La track qui t’as donné envie de produire ?

« L’envie de produire n’est pas née d’une track en particulier, car je faisais déjà de la musique (non électronique) plus jeune. Le passage à l’électronique a été une sorte de substitution suite à la dissolution de mon groupe. J’ai tellement adoré la liberté que permet ce medium, le fait de pouvoir repousser toutes les frontières, que c’est devenu peu à peu mon activité principale. Mais si je devais citer une track qui m’a accompagnée à mes débuts en production, ce serait peut-être « Paper Trail », la live session de Nicolas Jaar ».

Le meilleur morceau suisse ?

« C’est une question super difficile, parce qu’il y a des producteur·ices suisses absolument époustouflant·es. Entre Noria Lilt, Atønal, Atrice, Casanora, Verveine… et tant d’autres.
Mais allez, si je dois en choisir un, je dirais « Shadows Left » de Noria Lilt ».

La track parfaite pour commencer ton set ?

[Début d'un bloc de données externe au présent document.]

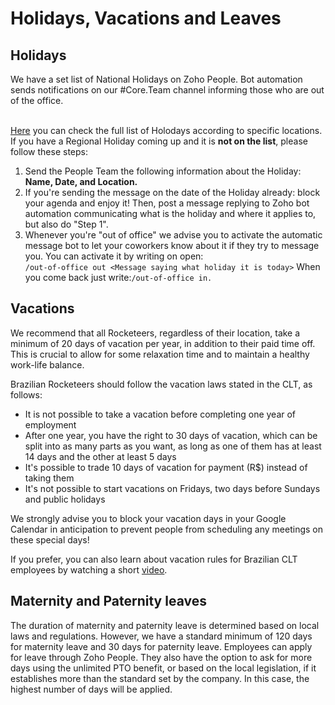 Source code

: # Holidays, Vacations and Leaves

## Holidays

We have a set list of National Holidays on Zoho People. Bot automation sends notifications on our #Core.Team channel informing those who are out of the office.&#x20;

\
[Here](https://people.zoho.com/rocketchat/zp#leavetracker/holiday/list) you can check the full list of Holodays according to specific locations. If you have a Regional Holiday coming up and it is **not on the list**, please follow these steps:

1. Send the People Team the following information about the Holiday: **Name, Date, and Location.**
2. If you're sending the message on the date of the Holiday already: block your agenda and enjoy it! Then, post a message replying to Zoho bot automation communicating what is the holiday and where it applies to, but also do "Step 1".
3. Whenever you're "out of office" we advise you to activate the automatic message bot to let your coworkers know about it if they try to message you. You can activate it by writing on open:\
   `/out-of-office out <Message saying what holiday it is today>` When you come back just write:`/out-of-office in.`

## Vacations

We recommend that all Rocketeers, regardless of their location, take a minimum of 20 days of vacation per year, in addition to their paid time off. This is crucial to allow for some relaxation time and to maintain a healthy work-life balance.&#x20;

Brazilian Rocketeers should follow the vacation laws stated in the CLT, as follows:

* It is not possible to take a vacation before completing one year of employment
* After one year, you have the right to 30 days of vacation, which can be split into as many parts as you want, as long as one of them has at least 14 days and the other at least 5 days
* It's possible to trade 10 days of vacation for payment (R$) instead of taking them
* It's not possible to start vacations on Fridays, two days before Sundays and public holidays

We strongly advise you to block your vacation days in your Google Calendar in anticipation to prevent people from scheduling any meetings on these special days!&#x20;

If you prefer, you can also learn about vacation rules for Brazilian CLT employees by watching a short [video](https://drive.google.com/file/d/1-pw8dV7CrQr4-LPlgXzbD13CGKkEx6-6/view).

## Maternity and Paternity leaves

The duration of maternity and paternity leave is determined based on local laws and regulations. However, we have a standard minimum of 120 days for maternity leave and 30 days for paternity leave. Employees can apply for leave through Zoho People. They also have the option to ask for more days using the unlimited PTO benefit, or based on the local legislation, if it establishes more than the standard set by the company. In this case, the highest number of days will be applied.
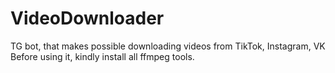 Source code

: # VideoDownloader
TG bot, that makes possible downloading videos from TikTok, Instagram, VK
Before using it, kindly install all ffmpeg tools.
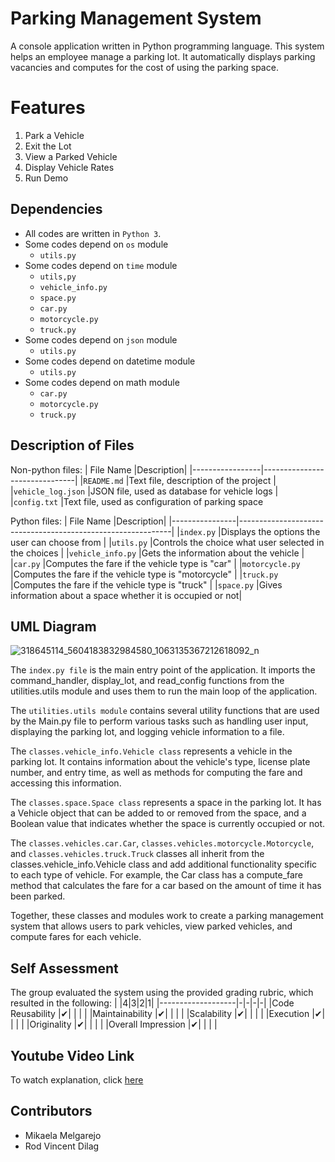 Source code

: # Parking Management System
A console application written in Python programming language. This system helps an employee manage a parking lot. It automatically displays parking vacancies and computes for the cost of using the parking space. 


# Features
1. Park a Vehicle
2. Exit the Lot
3. View a Parked Vehicle
4. Display Vehicle Rates
5. Run Demo


## Dependencies
 - All codes are written in `Python 3`.
 - Some codes depend on `os` module
	- `utils.py`  
 - Some codes depend on `time` module
	 - `utils,py`
	 - `vehicle_info.py`
	 - `space.py`
	 - `car.py`
	 - `motorcycle.py`
	 - `truck.py`
 - Some codes depend on `json` module
	 - `utils.py`
 - Some codes depend on datetime module
	 - `utils.py`
 - Some codes depend on math module
	 - `car.py`
	 - `motorcycle.py`
	 - `truck.py`

## Description of Files

Non-python files:
|      File Name  |Description|
|-----------------|-------------------------------|
|`README.md`   	  |Text file, description of the project            |
|`vehicle_log.json` |JSON file, used as database for vehicle logs            |
|`config.txt`       |Text file, used as configuration of parking space

Python files:
|     File Name  |Description|
|----------------|-------------------------------------------------------------|
|`index.py`   	 |Displays the options the user can choose from         	   |
|`utils.py` 	 	|Controls the choice what user selected in the choices 	   |
|`vehicle_info.py` |Gets the information about the vehicle				 	   |
|`car.py`			 |Computes the fare if the vehicle type is "car"				   |
|`motorcycle.py`	 |Computes the fare if the vehicle type is "motorcycle"		   |
|`truck.py`		 |Computes the fare if the vehicle type is "truck"			   |
|`space.py`		 |Gives information about a space whether it is occupied or not|

## UML Diagram
![318645114_5604183832984580_1063135367212618092_n](https://user-images.githubusercontent.com/114204913/206947287-c0c2de0f-5637-4392-99a6-a18a662cb04c.png)
    
The `index.py file` is the main entry point of the application. It imports the command_handler, 
display_lot, and read_config functions from the utilities.utils module and uses them to run 
the main loop of the application.

The `utilities.utils module` contains several utility functions that are used by the Main.py file 
to perform various tasks such as handling user input, displaying the parking lot, and logging 
vehicle information to a file.

The `classes.vehicle_info.Vehicle class` represents a vehicle in the parking lot. It contains 
information about the vehicle's type, license plate number, and entry time, as well as methods 
for computing the fare and accessing this information.

The `classes.space.Space class` represents a space in the parking lot. It has a Vehicle object 
that can be added to or removed from the space, and a Boolean value that indicates whether the 
space is currently occupied or not.

The `classes.vehicles.car.Car`, `classes.vehicles.motorcycle.Motorcycle`, and 
`classes.vehicles.truck.Truck` classes all inherit from the classes.vehicle_info.Vehicle class 
and add additional functionality specific to each type of vehicle. For example, the Car class 
has a compute_fare method that calculates the fare for a car based on the amount of time it has 
been parked.

Together, these classes and modules work to create a parking management system that 
allows users to park vehicles, view parked vehicles, and compute fares for each vehicle.


## Self Assessment
The group evaluated the system using the provided grading rubric, which resulted in the following:
|       			|4|3|2|1|
|-------------------|-|-|-|-|
|Code Reusability 	|✔| | | |
|Maintainability	|✔| | | |
|Scalability		|✔| | | |
|Execution		|✔| | | | 
|Originality	 	|✔| | | |
|Overall Impression	|✔| | | |

## Youtube Video Link
To watch explanation, click [here](https://www.youtube.com/watch?v=uxXS-KZAYOI)

## Contributors

 - Mikaela Melgarejo
 - Rod Vincent Dilag

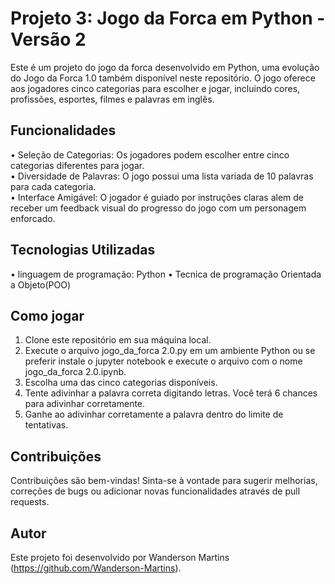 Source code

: # Projeto 3: Jogo da Forca em Python - Versão 2
Este é um projeto do jogo da forca desenvolvido em Python, uma evolução do Jogo da Forca 1.0 também disponível neste repositório. O jogo oferece aos jogadores cinco categorias para escolher e jogar, incluindo cores, profissões, esportes, filmes e palavras em inglês.

## Funcionalidades

• Seleção de Categorias: Os jogadores podem escolher entre cinco categorias diferentes para jogar.                                                          
• Diversidade de Palavras: O jogo possui uma lista variada de 10 palavras para cada categoria.                                                     
• Interface Amigável: O jogador é guiado por instruções claras alem de receber um feedback visual do progresso do jogo com um personagem enforcado.                                               

## Tecnologias Utilizadas

• linguagem de programação: Python
• Tecnica de programação Orientada a Objeto(POO)

## Como jogar
1. Clone este repositório em sua máquina local.
2. Execute o arquivo jogo_da_forca 2.0.py em um ambiente Python ou se preferir instale o jupyter notebook e execute o arquivo com o nome jogo_da_forca 2.0.ipynb.
3. Escolha uma das cinco categorias disponíveis.
4. Tente adivinhar a palavra correta digitando letras. Você terá 6 chances para adivinhar corretamente.
5. Ganhe ao adivinhar corretamente a palavra dentro do limite de tentativas.

## Contribuições
Contribuições são bem-vindas! Sinta-se à vontade para sugerir melhorias, correções de bugs ou adicionar novas funcionalidades através de pull requests.

## Autor
Este projeto foi desenvolvido por Wanderson Martins (https://github.com/Wanderson-Martins). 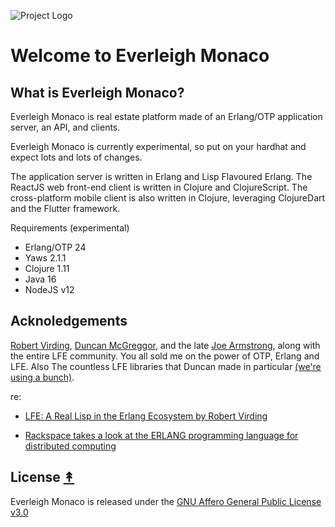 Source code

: ![Project Logo][logo]

# Welcome to Everleigh Monaco

## What is Everleigh Monaco?

Everleigh Monaco is real estate platform made of an Erlang/OTP application server, an API, and clients.

Everleigh Monaco is currently experimental, so put on your hardhat and expect lots and lots of changes.

The application server is written in Erlang and Lisp Flavoured Erlang. The ReactJS web front-end client is written in Clojure and ClojureScript. The cross-platform mobile client is also written in Clojure, leveraging ClojureDart and the Flutter framework.

Requirements (experimental)
* Erlang/OTP 24
* Yaws 2.1.1
* Clojure 1.11
* Java 16
* NodeJS v12

## Acknoledgements

[Robert Virding](https://github.com/rvirding), [Duncan McGreggor](https://github.com/oubiwann), and the late [Joe Armstrong](https://en.wikipedia.org/wiki/Joe_Armstrong_(programmer)), along with the entire LFE community. You all sold me on the power of OTP, Erlang and LFE. Also The countless LFE libraries that Duncan made in particular [(we're using a bunch)](https://github.com/lfex).

re:

* [LFE: A Real Lisp in the Erlang Ecosystem by Robert Virding](https://www.youtube.com/watch?v=x2ysisqgd2g)

* [Rackspace takes a look at the ERLANG programming language for distributed computing](https://www.youtube.com/watch?v=u41GEwIq2mE)

## License [&#x219F;](#table-of-contents)

Everleigh Monaco is released under the [GNU Affero General Public License v3.0](https://github.com/EverleighMonaco/EverleighMonaco/blob/main/LICENSE)

<!-- Named page links below: /-->

[logo]: https://everleighmonaco.com/favicon.png
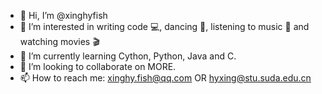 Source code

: - 👋 Hi, I’m @xinghyfish
- 👀 I’m interested in writing code 💻, dancing 💃, listening to music 🎵 and watching movies 🎬
- 🌱 I’m currently learning Cython, Python, Java and C.
- 💞️ I’m looking to collaborate on MORE.
- 📫 How to reach me: xinghy.fish@qq.com OR hyxing@stu.suda.edu.cn

<!---
xinghyfish/xinghyfish is a ✨ special ✨ repository because its `README.md` (this file) appears on your GitHub profile.
You can click the Preview link to take a look at your changes.
--->
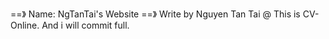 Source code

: ==》 Name: ﻿NgTanTai's Website
==》 Write by Nguyen Tan Tai
@ This is CV-Online. And i will commit full.

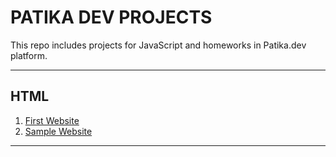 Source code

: # PATIKA DEV PROJECTS

This repo includes projects for JavaScript and homeworks in Patika.dev platform.

----

## HTML

1. [First Website](https://github.com/alihan-aykanat/Patika_Dev_Projects_JavaScript/blob/kodluyoruz/First_Website/index.html)
2. [Sample Website](https://github.com/alihan-aykanat/Patika_Dev_Projects_JavaScript/tree/kodluyoruz/Sample_Website)

----
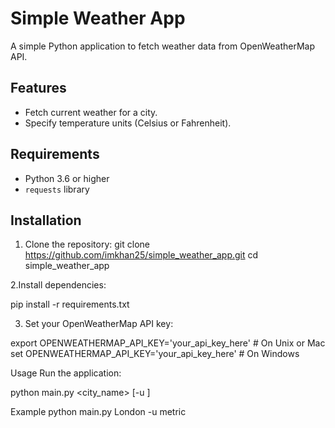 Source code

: # Simple Weather App

A simple Python application to fetch weather data from OpenWeatherMap API.

## Features

- Fetch current weather for a city.
- Specify temperature units (Celsius or Fahrenheit).

## Requirements

- Python 3.6 or higher
- `requests` library

## Installation

1. Clone the repository:
   git clone https://github.com/imkhan25/simple_weather_app.git
   cd simple_weather_app
   
2.Install dependencies:

pip install -r requirements.txt

3. Set your OpenWeatherMap API key:

export OPENWEATHERMAP_API_KEY='your_api_key_here'  # On Unix or Mac
set OPENWEATHERMAP_API_KEY='your_api_key_here'  # On Windows

Usage
Run the application:

python main.py <city_name> [-u <units>]

Example
python main.py London -u metric
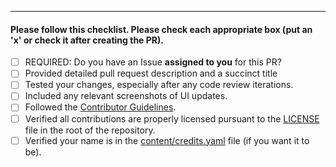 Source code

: <!-- Uncomment sections below as relevant -->

<!-- Title should be a short phrase, e.g. "Add survey functionality". Detailed description should include any design decisions you want reviewers to take note of -->

<!--
Add the Issue number assigned to you that this PR fully resolves
Closes #0 
-->

<!-- 
#### Screenshots
<details>
<summary>Screenshots</summary>
Add any relevant before/after screenshots here
</details>
-->

<!--
#### Did you add any dependencies?
List each added dependency and justifications (see the Guidelines)
* [`package_name`](package-url): justification for including the package
-->

<!--
#### How did you test the change?
* [ ] iOS Simulator
* [ ] Android Emulator
* [ ] iOS Device
* [ ] Android Device
-->

<!-- FILL OUT THE CHECKLIST BELOW -->

---

#### Please follow this checklist. Please check each appropriate box (put an 'x' or check it after creating the PR).
- [ ] REQUIRED: Do you have an Issue **assigned to you** for this PR? 
- [ ] Provided detailed pull request description and a succinct title
- [ ] Tested your changes, especially after any code review iterations.
- [ ] Included any relevant screenshots of UI updates.
- [ ] Followed the [Contributor Guidelines](https://github.com/WorldHealthOrganization/app/blob/master/docs/CONTRIBUTING.md).
- [ ] Verified all contributions are properly licensed pursuant to the [LICENSE](https://github.com/WorldHealthOrganization/app/blob/master/LICENSE) file in the root of the repository.
- [ ] Verified your name is in the [content/credits.yaml](https://github.com/WorldHealthOrganization/app/blob/master/content/credits.yaml) file (if you want it to be).
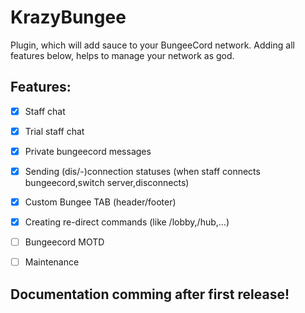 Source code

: # KrazyBungee

Plugin, which will add sauce to your BungeeCord network. 
Adding all features below, helps to manage your network as god.


## Features:

- [x] Staff chat
- [x] Trial staff chat
- [x] Private bungeecord messages
- [x] Sending (dis/-)connection statuses (when staff connects bungeecord,switch server,disconnects)
- [x] Custom Bungee TAB (header/footer)
- [x] Creating re-direct commands (like /lobby,/hub,...)
  

- [ ] Bungeecord MOTD 
- [ ] Maintenance


## Documentation comming after first release! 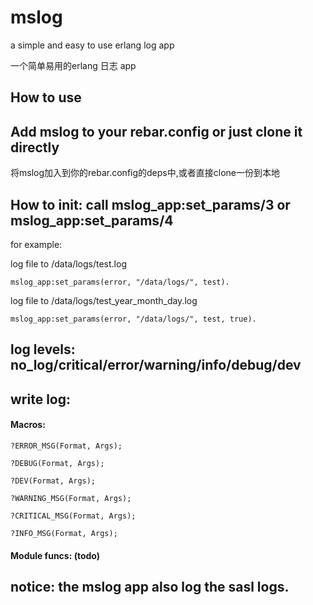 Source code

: mslog
=====

a simple and easy to use erlang log app

一个简单易用的erlang 日志 app

How to use
------

## Add mslog to your rebar.config or just clone it directly

   将mslog加入到你的rebar.config的deps中,或者直接clone一份到本地


## How to init: call mslog_app:set_params/3 or mslog_app:set_params/4

for example:

log file to /data/logs/test.log

    mslog_app:set_params(error, "/data/logs/", test).

log file to /data/logs/test_year_month_day.log

    mslog_app:set_params(error, "/data/logs/", test, true).

## log levels: no_log/critical/error/warning/info/debug/dev

## write log:

#### Macros:

    ?ERROR_MSG(Format, Args);
    
    ?DEBUG(Format, Args);
    
    ?DEV(Format, Args);
    
    ?WARNING_MSG(Format, Args);
    
    ?CRITICAL_MSG(Format, Args);
    
    ?INFO_MSG(Format, Args);
    
#### Module funcs: (todo)


## notice: the mslog app also log the sasl logs.

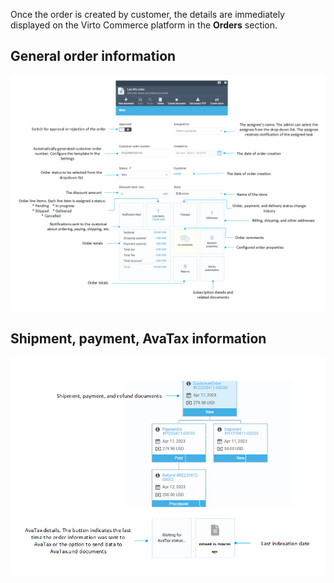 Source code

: Once the order is created by customer, the details are immediately displayed on the Virto Commerce platform in the **Orders** section.

## General order information

![General order information](media/order-fields-1.png)

## Shipment, payment, AvaTax information

![Other order information](media/other-order-information.png)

« Évidemment, tout dépend de l’heure et du contexte. Comme j’ai l’habitude de jouer dans des situations très variées (en opening, en closing, en mode full club banger, en festival ou même dans des caves expérimentales) il n’y a pas une track parfaite, mais plein de possibilités. Cela dit, si l’on reste dans un registre club banger en peak time, je dirais « ROLA » de BICEP. Elle installe une tension progressive, et demande une bonne transition bien serrée vers un gros banger ensuite. Parfait pour me mettre direct dans une énergie de performance ».

Ta bande originale préférée ?

« J’ai adoré la série « Severance », elle figure clairement dans mon top des dernières séries que j’ai vues. L’esthétique m’a beaucoup inspirée pour mon dernier live : cet univers corporate ultra aseptisé, ce personnage un peu flottant, presque en apesanteur, dont la présence au bureau reste toujours un mystère…La B.O. accompagne tout ça avec beaucoup de justesse, c’est glaçant et beau à la fois ».

La piste à envoyer aux aliens ?

« Sans hésiter : « Plaistow Flex Out » de Squarepusher.
Cette track est incroyable, un mélange de bizarre, de mystique, presque drôle, et en même temps hyper posée. Je l’ai d’ailleurs jouée dans mon dernier mix pour NTS, quand j’étais invitée sur la résidence Don’t Trip de Margarita ».

La track qui a eu le plus d’impact lors de tes sets ?

« Probablement « Chemical Justice Act » de HyperionORBIT.
Je l’ai pas mal jouée l’été dernier, et elle a toujours son effet banger au milieu d’un set. Elle me permet de vraiment connecter avec la foule via son énergie très directe, ça fonctionne à chaque fois ».